Nowożeńcy Gary i Kirsty Currie z Perthshire w Szkocji wydali weselne przyjęcie, aby uczcić swój wielki dzień z najbliższymi. Zgodnie z tradycją świadek, który był bratem pana młodego, musiał przy tej okazji wygłosić przemówienie. Jak donosi Mirror, zrobił sobie przy tej okazji bezczelny żart i opowiedział wyjątkowo krępującą dla państwa młodych historię.
Historia drużby stała się hitem sieci. Niewiarygodne, co powiedział
Derek opowiedział, że w podczas świąt Bożego Narodzenia zszedł na dół i dostał klapsa od mamy. Jak opisywał, miała do niego pretensje o przyprowadzanie sobie na noc towarzystwa. Derek nie miał pojęcia, o co chodziło matce. - Siedziałem sam w łóżku całą noc - relacjonuje.

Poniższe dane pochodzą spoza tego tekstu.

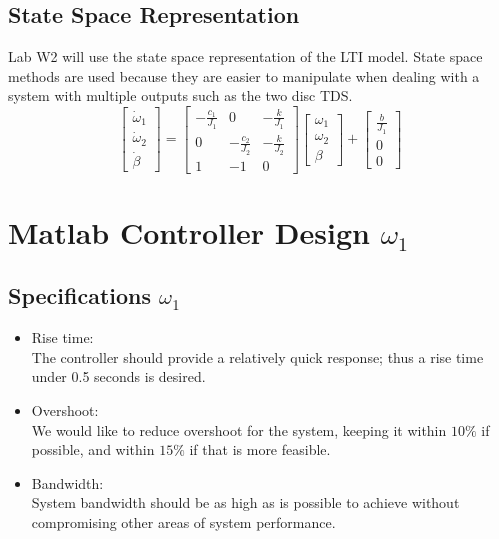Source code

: \documentclass[11pt,titlepage]{article}
\begin{document}
	\subsection{State Space Representation}
		Lab W2 will use the state space representation of the LTI model. State space methods are used because they are easier to manipulate when dealing with a system with multiple outputs such as the two disc TDS.
		\begin{equation}
			\begin{bmatrix}
				\dot \omega_1\\
				\dot \omega_2\\
				\dot \beta
			\end{bmatrix}=
	  		\begin{bmatrix}
	    		-\frac{c_1}{J_1} & 0 & -\frac{k}{J_1} \\
		    	0 & -\frac{c_2}{J_2} & -\frac{k}{J_2}\\
				1 & -1 & 0
	  		\end{bmatrix}
			\begin{bmatrix}
				\omega_1\\
				\omega_2\\
				\beta
			\end{bmatrix}+
			\begin{bmatrix}
				\frac{b}{J_1}\\
				0\\
				0
			\end{bmatrix}
		\end{equation}

\section{Matlab Controller Design $\omega_1$}
	
	\subsection{Specifications $\omega_1$}
		\begin{itemize}
			\item Rise time:\\
			The controller should provide a relatively quick response; thus a rise time under 0.5 seconds is desired. 
			\item Overshoot:\\
			We would like to reduce overshoot for the system, keeping it within $10\%$ if possible, and within $15\%$ if that is more feasible.
			\item Bandwidth:\\
			System bandwidth should be as high as is possible to achieve without compromising other areas of system performance.
		\end{itemize}
		
\end{document}
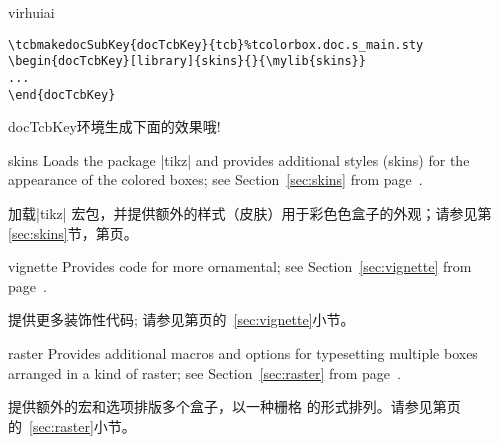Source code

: \begin{引述之言}{virhuiai}
\begin{verbatim}
\tcbmakedocSubKey{docTcbKey}{tcb}%tcolorbox.doc.s_main.sty
\begin{docTcbKey}[library]{skins}{}{\mylib{skins}}
...
\end{docTcbKey}
\end{verbatim}
docTcbKey环境生成下面的效果哦!
\end{引述之言}


\begin{docTcbKey}[library]{skins}{}{}
Loads the package |tikz| %
and provides additional styles (skins) for the appearance of the colored boxes; 
see  Section~\ref{sec:skins} from page~\pageref{sec:skins}.


加载|tikz|%
宏包，并提供额外的样式（皮肤）用于彩色色盒子的外观；请参见第\ref{sec:skins}节，第\pageref{sec:skins}页。

\end{docTcbKey}

\begin{docTcbKey}[library]{vignette}{}{}
Provides code for more ornamental; see
Section~\ref{sec:vignette} from page~\pageref{sec:vignette}.

提供更多装饰性代码; 请参见第\pageref{sec:vignette}页的~\ref{sec:vignette}小节。

\end{docTcbKey}

\begin{docTcbKey}[library]{raster}{}{}
Provides additional macros and options for typesetting 
multiple boxes arranged in a kind of raster;
see Section~\ref{sec:raster} from page~\pageref{sec:raster}.

提供额外的宏和选项排版多个盒子，以一种栅格\footnotemark%
的形式排列。请参见第\pageref{sec:raster}页的~\ref{sec:raster}小节。
\end{docTcbKey}
    
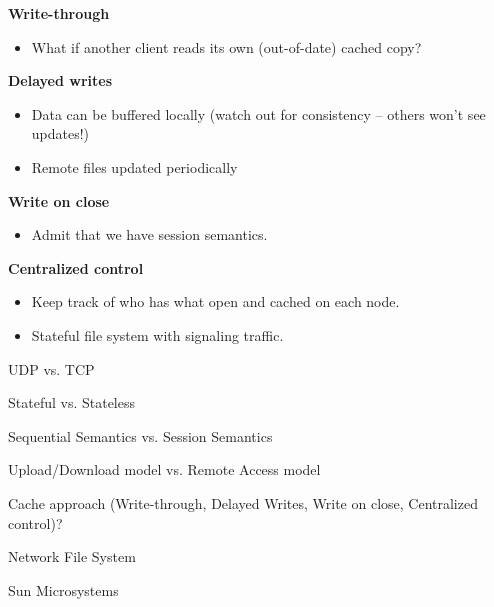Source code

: \begin{slide}

	
	\textbf{Write-through}
	\begin{itemize}
		\item What if another client reads its own (out-of-date) cached copy?
	\end{itemize}
	\medskip
	
	\textbf{Delayed writes}
	\begin{itemize}
		\item Data can be buffered locally (watch out for consistency – others won’t see updates!)
		\item Remote files updated periodically
	\end{itemize}
	\medskip
	
	\textbf{Write on close}
	\begin{itemize}
		\item Admit that we have session semantics.
	\end{itemize}
	\medskip
	
	\textbf{Centralized control}
	\begin{itemize}
		\item Keep track of who has what open and cached on each node.
		\item Stateful file system with signaling traffic.
	\end{itemize}
	
\end{slide}

\begin{slide}

	
	UDP vs. TCP
	\medskip
	
	Stateful vs. Stateless
	\medskip
	
	Sequential Semantics vs. Session Semantics
	\medskip
	
	Upload/Download model vs. Remote Access model
	\medskip
	
	Cache approach (Write-through, Delayed Writes, Write on close, Centralized control)?
	
\end{slide}

\begin{slide}

	
	Network File System
	\bigskip
	
	Sun Microsystems

\end{slide}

Okazało się jednak, że w rzeczywistości do domu przyprowadził kogoś nie Derek, a jego brat Gary. Uważany był on przez matkę za "złote dziecko". Tym razem jednak potajemnie zaprosił do siebie swoją przyszłą żonę Kirsty.
Czytaj także: Odmówiła spełnienia prośby śmiertelnie chorej siostry. Krewni nie mają dla niej litości
Drużba zdradził sekret państwa młodych. Płakali ze śmiechu
Derek opowiedział tłumowi gości, jak otworzył drzwi do pokoju brata. Miał zastać w nim przyszłą panną młodą, która leżała na łóżku w dość jednoznacznej pozycji. Leżała "z nogami skierowanymi na za dziesięć druga" - opisał to Derek.
Na pewno nigdy nie schodziła w tej pozie przez komin - zażartował świadek.
Cała historia wywołała ogromne rozbawienie wśród gości weselnych. Na szczęście państwo młodzi, chociaż początkowo wyglądali, jakby chcieli się zapaść pod ziemię, ostatecznie przyjęli żart pozytywnie i sami się głośno śmiali.
Złośliwy toast cieszy się również wielką popularnością w sieci. Nagranie, które opisano jako "prawdopodobnie najlepszą puentę świadka", stało się hitem w mediach społecznościowych. Na TikToku ma już ponad 5,9 mln wyświetleń i zebrało ponad pół miliona serduszek.